CINCO
CINCO
El hombre alto y flaco que tartamudeaba espantosamente se escabulló al concluir su tiempo bajo el foco.
—¡Siguiente! —gritó Vargr Breughel.
Otro hombre alto y flaco subió al improvisado escenario de la sala de baile de von Konigswald. El grupo de hombres altos y flacos se desplazó arrastrando los pies y murmurando.
—¿Nombre?
—Lowenstein —declaró el hombre con voz de tonos profundos y sepulcrales—. Laszlo Lowenstein.
Era una buena voz atemorizadora, y aquel tipo le causó buena impresión a Detlef, que tocó a Breughel con un codo.
—¿Qué has hecho? —le preguntó Breughel al hombre.
—Durante siete años fui actor y administrador del teatro del templo de Talabheim. Desde que llegué a Altdorf he hecho el papel de barón Trister en la producción de El prisionero desolado que se presentó en el Teatro Geheimnisstrasse. El crítico del Spielerde Altdorf se refirió a mí como «el primer actor tarradaschiano de su generación o, en realidad, de cualquier otra».
Detlef miró al hombre de arriba abajo. Tenía la estatura y la voz adecuada para el papel.

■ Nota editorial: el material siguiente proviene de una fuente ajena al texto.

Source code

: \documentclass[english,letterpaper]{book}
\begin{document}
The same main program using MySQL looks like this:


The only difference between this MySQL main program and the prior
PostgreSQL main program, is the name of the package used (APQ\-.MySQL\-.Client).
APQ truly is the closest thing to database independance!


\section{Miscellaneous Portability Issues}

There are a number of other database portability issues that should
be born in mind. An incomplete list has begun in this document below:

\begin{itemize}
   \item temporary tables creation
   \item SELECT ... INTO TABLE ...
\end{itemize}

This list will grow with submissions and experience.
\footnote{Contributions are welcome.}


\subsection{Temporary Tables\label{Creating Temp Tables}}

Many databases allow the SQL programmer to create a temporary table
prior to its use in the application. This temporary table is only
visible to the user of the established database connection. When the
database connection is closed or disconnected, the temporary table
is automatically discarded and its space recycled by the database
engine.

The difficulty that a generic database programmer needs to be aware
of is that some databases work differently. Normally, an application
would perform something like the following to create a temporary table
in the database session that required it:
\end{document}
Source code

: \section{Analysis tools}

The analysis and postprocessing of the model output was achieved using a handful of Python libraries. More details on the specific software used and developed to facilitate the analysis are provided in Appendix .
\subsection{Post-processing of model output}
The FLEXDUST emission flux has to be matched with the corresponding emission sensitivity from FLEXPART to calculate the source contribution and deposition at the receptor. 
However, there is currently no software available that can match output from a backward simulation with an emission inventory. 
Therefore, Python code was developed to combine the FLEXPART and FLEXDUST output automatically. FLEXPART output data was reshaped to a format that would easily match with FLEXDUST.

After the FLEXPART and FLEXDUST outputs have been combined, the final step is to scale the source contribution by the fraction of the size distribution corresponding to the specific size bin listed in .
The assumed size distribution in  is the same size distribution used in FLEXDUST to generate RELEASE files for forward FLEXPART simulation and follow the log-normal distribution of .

—¿Qué te parece, Breughel? —preguntó en voz lo bastante baja para que Lowenstein no pudiera oírlo. Vargr Breughel era el mejor ayudante de dirección de la ciudad. Si en el teatro no hubiera prejuicios contra los enanos, pensó Deflef, sería el segundo mejor director de la ciudad.
—Era bueno en su papel de Trister —respondió Breughel—, pero en el de Ottokar estuvo sobresaliente Yo lo recomendaría.
Lowenstein hizo una reverencia y se lanzó a la declaración de amor a la diosa Myrmidia hecha por el agonizante Ottokar. Tarradasch había declarado estar inspirado por las divinidades el día en que la escribió, y el actor hizo la mejor declamación que Detlef había oído jamás de ese monólogo. El jamás había actuado en Los amores de Ottokar y Myrmidia, y si tenía que compararse con Laszlo Lowenstein, tal vez consideraría posponerlo unas cuantas décadas más.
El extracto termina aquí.